Entries supplied:
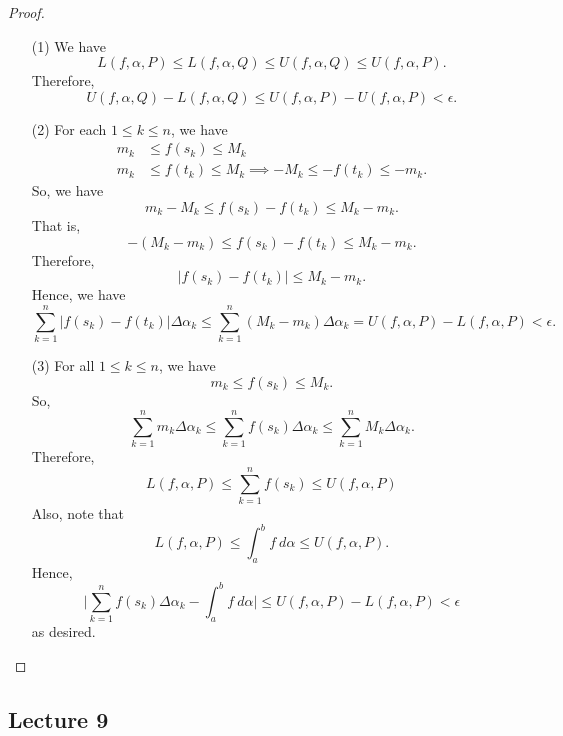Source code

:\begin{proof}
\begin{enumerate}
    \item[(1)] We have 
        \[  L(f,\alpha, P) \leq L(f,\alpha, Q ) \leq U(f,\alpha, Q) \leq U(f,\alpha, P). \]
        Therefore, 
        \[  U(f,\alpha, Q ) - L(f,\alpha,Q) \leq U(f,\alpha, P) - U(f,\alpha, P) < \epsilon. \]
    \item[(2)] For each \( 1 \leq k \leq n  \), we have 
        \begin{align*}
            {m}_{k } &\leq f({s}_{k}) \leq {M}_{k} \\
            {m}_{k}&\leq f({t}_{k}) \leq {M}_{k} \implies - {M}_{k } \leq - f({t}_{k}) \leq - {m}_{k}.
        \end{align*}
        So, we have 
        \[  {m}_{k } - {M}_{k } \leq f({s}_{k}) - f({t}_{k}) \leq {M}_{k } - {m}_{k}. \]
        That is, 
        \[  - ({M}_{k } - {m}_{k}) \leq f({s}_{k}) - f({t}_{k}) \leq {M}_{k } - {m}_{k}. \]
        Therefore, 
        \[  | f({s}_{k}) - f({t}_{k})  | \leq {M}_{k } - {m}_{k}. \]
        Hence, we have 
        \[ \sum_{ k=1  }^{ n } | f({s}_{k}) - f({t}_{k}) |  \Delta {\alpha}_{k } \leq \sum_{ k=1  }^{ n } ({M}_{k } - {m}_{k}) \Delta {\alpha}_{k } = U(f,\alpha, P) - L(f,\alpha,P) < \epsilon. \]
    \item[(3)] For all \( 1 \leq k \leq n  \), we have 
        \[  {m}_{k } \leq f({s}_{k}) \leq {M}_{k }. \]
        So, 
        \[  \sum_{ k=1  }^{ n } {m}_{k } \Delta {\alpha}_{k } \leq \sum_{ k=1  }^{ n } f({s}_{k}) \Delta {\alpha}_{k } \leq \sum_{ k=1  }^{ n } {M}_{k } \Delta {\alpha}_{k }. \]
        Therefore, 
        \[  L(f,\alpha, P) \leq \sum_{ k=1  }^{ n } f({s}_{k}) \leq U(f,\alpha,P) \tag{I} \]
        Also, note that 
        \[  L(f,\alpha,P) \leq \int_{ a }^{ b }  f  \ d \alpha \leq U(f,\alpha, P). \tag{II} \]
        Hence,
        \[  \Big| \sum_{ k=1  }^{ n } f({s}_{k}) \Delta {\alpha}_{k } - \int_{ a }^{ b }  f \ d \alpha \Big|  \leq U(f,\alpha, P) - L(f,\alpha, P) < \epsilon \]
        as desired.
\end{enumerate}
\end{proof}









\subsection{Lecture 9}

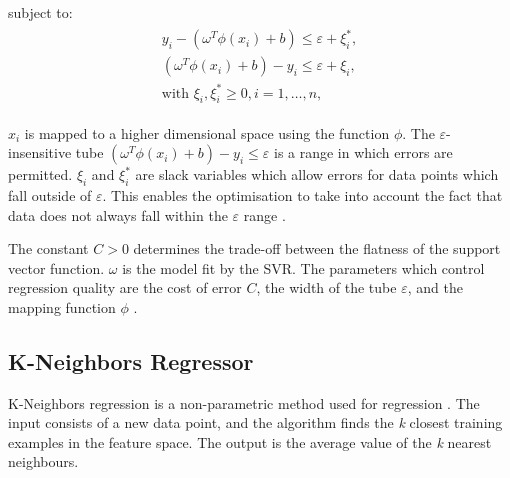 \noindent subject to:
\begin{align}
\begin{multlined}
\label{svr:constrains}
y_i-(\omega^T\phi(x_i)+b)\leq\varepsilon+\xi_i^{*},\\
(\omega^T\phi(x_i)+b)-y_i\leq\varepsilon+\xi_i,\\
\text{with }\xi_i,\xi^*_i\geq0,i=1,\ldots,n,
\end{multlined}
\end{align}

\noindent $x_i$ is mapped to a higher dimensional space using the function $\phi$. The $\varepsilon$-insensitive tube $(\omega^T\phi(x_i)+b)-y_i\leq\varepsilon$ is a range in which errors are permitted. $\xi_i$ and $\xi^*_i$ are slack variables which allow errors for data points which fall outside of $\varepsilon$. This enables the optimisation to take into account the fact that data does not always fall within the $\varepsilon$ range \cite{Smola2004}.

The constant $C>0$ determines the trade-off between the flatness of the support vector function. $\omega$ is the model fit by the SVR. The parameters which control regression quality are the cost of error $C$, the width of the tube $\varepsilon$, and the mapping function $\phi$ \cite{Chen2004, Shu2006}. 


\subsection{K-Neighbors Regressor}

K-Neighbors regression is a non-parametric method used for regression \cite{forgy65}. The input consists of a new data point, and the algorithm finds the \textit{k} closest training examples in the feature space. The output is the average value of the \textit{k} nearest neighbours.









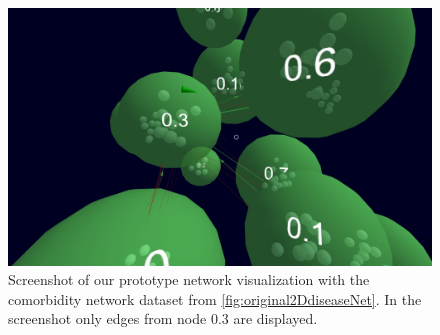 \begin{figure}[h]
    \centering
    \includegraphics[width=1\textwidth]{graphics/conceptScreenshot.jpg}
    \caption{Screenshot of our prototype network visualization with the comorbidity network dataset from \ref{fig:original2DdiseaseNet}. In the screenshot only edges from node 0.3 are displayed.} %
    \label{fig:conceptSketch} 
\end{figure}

Goal of the exercise: Scan the material above. Copy each line where "width" occurs.

Task answer:
The constant $C>0$ determines the trade-off between the flatness of the support vector function. $\omega$ is the model fit by the SVR. The parameters which control regression quality are the cost of error $C$, the width of the tube $\varepsilon$, and the mapping function $\phi$ \cite{Chen2004, Shu2006}. 
    \includegraphics[width=1\textwidth]{graphics/conceptScreenshot.jpg}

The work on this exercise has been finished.